§ Work instructions: Search the records below for the word "stockées" and show every line where it occurs.

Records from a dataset
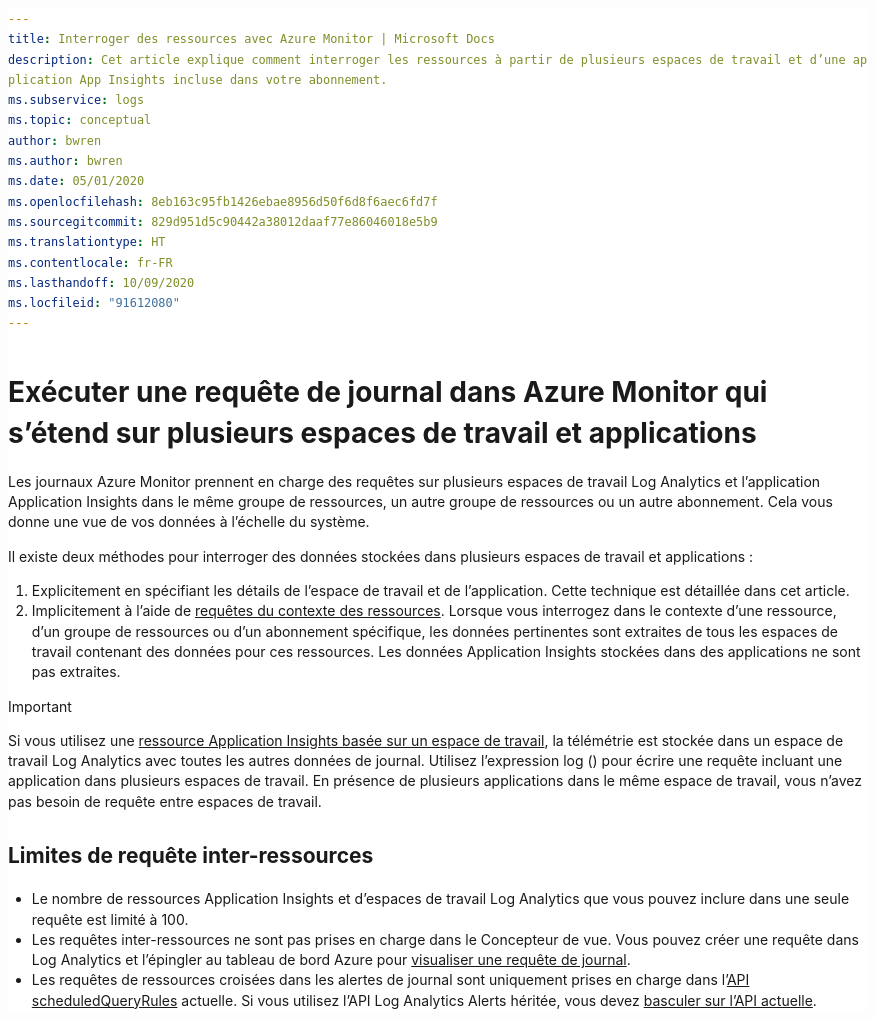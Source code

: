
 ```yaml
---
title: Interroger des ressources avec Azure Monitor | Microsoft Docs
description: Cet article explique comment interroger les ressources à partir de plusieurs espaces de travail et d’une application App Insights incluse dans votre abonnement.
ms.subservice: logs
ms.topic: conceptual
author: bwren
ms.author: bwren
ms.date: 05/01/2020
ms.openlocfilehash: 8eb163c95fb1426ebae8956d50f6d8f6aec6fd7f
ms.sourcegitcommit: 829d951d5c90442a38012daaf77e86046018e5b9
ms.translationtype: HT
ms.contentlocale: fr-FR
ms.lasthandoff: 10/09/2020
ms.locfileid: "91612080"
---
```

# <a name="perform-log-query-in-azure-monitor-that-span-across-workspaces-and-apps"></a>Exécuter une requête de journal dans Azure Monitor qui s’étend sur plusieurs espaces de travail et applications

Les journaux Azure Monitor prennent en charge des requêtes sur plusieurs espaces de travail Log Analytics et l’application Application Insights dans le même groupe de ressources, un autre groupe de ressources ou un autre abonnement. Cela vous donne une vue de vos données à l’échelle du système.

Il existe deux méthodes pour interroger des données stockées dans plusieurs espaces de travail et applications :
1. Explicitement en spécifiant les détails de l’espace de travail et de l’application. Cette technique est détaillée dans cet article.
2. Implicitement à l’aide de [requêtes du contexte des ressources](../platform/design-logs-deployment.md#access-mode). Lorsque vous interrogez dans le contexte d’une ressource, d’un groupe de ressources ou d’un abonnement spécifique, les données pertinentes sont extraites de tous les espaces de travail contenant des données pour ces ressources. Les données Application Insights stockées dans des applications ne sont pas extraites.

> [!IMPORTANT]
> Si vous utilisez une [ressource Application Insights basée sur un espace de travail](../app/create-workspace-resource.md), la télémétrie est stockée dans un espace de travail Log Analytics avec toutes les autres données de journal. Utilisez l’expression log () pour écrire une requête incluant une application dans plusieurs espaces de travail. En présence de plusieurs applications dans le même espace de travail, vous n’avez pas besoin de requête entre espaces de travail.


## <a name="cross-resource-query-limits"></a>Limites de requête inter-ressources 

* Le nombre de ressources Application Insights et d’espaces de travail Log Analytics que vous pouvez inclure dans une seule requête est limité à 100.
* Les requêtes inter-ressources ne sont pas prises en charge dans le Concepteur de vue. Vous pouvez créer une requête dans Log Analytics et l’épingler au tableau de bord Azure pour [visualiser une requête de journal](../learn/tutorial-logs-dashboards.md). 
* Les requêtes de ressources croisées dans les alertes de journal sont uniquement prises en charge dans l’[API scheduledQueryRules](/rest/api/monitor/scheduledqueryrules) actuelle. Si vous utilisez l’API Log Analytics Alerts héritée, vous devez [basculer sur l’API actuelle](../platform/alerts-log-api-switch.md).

§ Task answer:
Il existe deux méthodes pour interroger des données stockées dans plusieurs espaces de travail et applications :
2. Implicitement à l’aide de [requêtes du contexte des ressources](../platform/design-logs-deployment.md#access-mode). Lorsque vous interrogez dans le contexte d’une ressource, d’un groupe de ressources ou d’un abonnement spécifique, les données pertinentes sont extraites de tous les espaces de travail contenant des données pour ces ressources. Les données Application Insights stockées dans des applications ne sont pas extraites.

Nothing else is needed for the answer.